THE TASK: The expected output is the data itself, duplicated in full.

INPUT MATERIAL:
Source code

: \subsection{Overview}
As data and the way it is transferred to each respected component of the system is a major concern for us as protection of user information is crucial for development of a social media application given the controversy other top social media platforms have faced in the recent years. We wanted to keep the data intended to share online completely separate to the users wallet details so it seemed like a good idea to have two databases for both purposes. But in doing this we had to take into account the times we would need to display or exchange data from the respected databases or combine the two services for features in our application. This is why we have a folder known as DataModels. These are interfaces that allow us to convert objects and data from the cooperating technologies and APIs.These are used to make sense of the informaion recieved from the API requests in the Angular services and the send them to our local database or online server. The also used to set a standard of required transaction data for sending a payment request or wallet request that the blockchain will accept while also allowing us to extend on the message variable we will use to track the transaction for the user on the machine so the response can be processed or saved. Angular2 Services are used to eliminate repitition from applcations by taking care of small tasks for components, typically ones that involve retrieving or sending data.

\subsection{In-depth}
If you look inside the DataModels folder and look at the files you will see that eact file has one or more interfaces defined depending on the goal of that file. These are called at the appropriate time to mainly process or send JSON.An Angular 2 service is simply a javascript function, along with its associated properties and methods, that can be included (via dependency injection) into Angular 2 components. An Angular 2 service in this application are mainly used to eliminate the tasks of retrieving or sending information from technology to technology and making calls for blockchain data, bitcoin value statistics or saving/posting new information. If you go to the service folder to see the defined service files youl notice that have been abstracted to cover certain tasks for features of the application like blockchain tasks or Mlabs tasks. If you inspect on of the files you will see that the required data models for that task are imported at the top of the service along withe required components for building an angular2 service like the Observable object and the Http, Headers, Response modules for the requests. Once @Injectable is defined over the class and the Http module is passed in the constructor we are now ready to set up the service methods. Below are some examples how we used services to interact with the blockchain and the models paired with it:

RESULT:
Source code

: \subsection{Overview}
As data and the way it is transferred to each respected component of the system is a major concern for us as protection of user information is crucial for development of a social media application given the controversy other top social media platforms have faced in the recent years. We wanted to keep the data intended to share online completely separate to the users wallet details so it seemed like a good idea to have two databases for both purposes. But in doing this we had to take into account the times we would need to display or exchange data from the respected databases or combine the two services for features in our application. This is why we have a folder known as DataModels. These are interfaces that allow us to convert objects and data from the cooperating technologies and APIs.These are used to make sense of the informaion recieved from the API requests in the Angular services and the send them to our local database or online server. The also used to set a standard of required transaction data for sending a payment request or wallet request that the blockchain will accept while also allowing us to extend on the message variable we will use to track the transaction for the user on the machine so the response can be processed or saved. Angular2 Services are used to eliminate repitition from applcations by taking care of small tasks for components, typically ones that involve retrieving or sending data.

\subsection{In-depth}
If you look inside the DataModels folder and look at the files you will see that eact file has one or more interfaces defined depending on the goal of that file. These are called at the appropriate time to mainly process or send JSON.An Angular 2 service is simply a javascript function, along with its associated properties and methods, that can be included (via dependency injection) into Angular 2 components. An Angular 2 service in this application are mainly used to eliminate the tasks of retrieving or sending information from technology to technology and making calls for blockchain data, bitcoin value statistics or saving/posting new information. If you go to the service folder to see the defined service files youl notice that have been abstracted to cover certain tasks for features of the application like blockchain tasks or Mlabs tasks. If you inspect on of the files you will see that the required data models for that task are imported at the top of the service along withe required components for building an angular2 service like the Observable object and the Http, Headers, Response modules for the requests. Once @Injectable is defined over the class and the Http module is passed in the constructor we are now ready to set up the service methods. Below are some examples how we used services to interact with the blockchain and the models paired with it:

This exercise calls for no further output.